[Dataset]
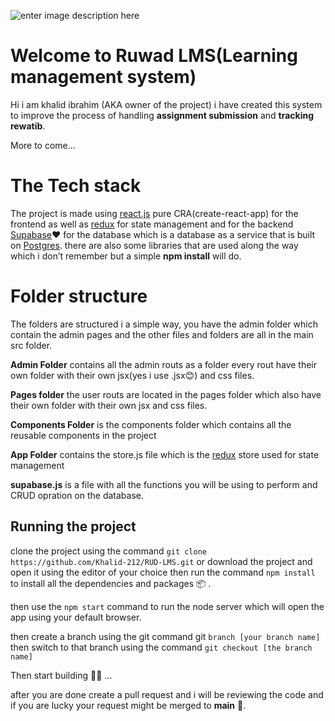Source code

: ![enter image description here](https://rud-lms.web.app/favicon.png)
# Welcome to Ruwad LMS(Learning management system)

Hi i am khalid ibrahim (AKA owner of the project) i have created this system to improve
the process of handling **assignment submission** and  **tracking rewatib**.

More to come...

# The Tech stack

The project is made using [react.js](https://reactjs.org/) pure CRA(create-react-app) for the frontend as well as [redux](https://redux.js.org/)  for state management and for the backend [Supabase](https://supabase.com/)❤️ for the database which is a database as a service that is built on  [Postgres](PostgreSQL:%20The%20world%27s%20most%20advanced%20open%20source%20database%20%20PostgreSQL%20https://www.postgresql.org).
there are also some libraries that are used along the way which i don’t remember but a simple **npm install** will do.

# Folder structure
The folders are structured i a simple way, you have the admin folder which contain the admin pages and the other files and folders are all in the main src folder.

**Admin Folder** contains all the admin routs as a folder every rout have their own folder with their own jsx(yes i use .jsx😊) and css files.

**Pages folder** the user routs are located in the pages folder which also have their own folder with their own jsx and css files.

**Components Folder** is the components folder which contains all the reusable components in the project

**App Folder** contains the store.js file which is the [redux](https://redux.js.org/) store used for state management

**supabase.js** is a file with all the functions you will be using to perform and CRUD opration on the database.

## Running the project

clone the project using the command `git clone https://github.com/Khalid-212/RUD-LMS.git` or download the project and open it using the editor of your choice then run the command `npm install` to install all the dependencies and packages 📦 .

then use the `npm start` command to run the node server which will open the app using your default browser.

then create a branch using the git command git `branch [your branch name]` then switch to that branch using the command `git checkout [the branch name]`

Then start building 👨‍💻 ...

after you are done create a pull request and i will be reviewing the code and if you are lucky your request might be merged to **main** 🤣.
[/Dataset]
**How to complete this task:** What belongs in the answer is each line of the data that has the word "state".

**Finished task:**
The project is made using [react.js](https://reactjs.org/) pure CRA(create-react-app) for the frontend as well as [redux](https://redux.js.org/)  for state management and for the backend [Supabase](https://supabase.com/)❤️ for the database which is a database as a service that is built on  [Postgres](PostgreSQL:%20The%20world%27s%20most%20advanced%20open%20source%20database%20%20PostgreSQL%20https://www.postgresql.org).
**App Folder** contains the store.js file which is the [redux](https://redux.js.org/) store used for state management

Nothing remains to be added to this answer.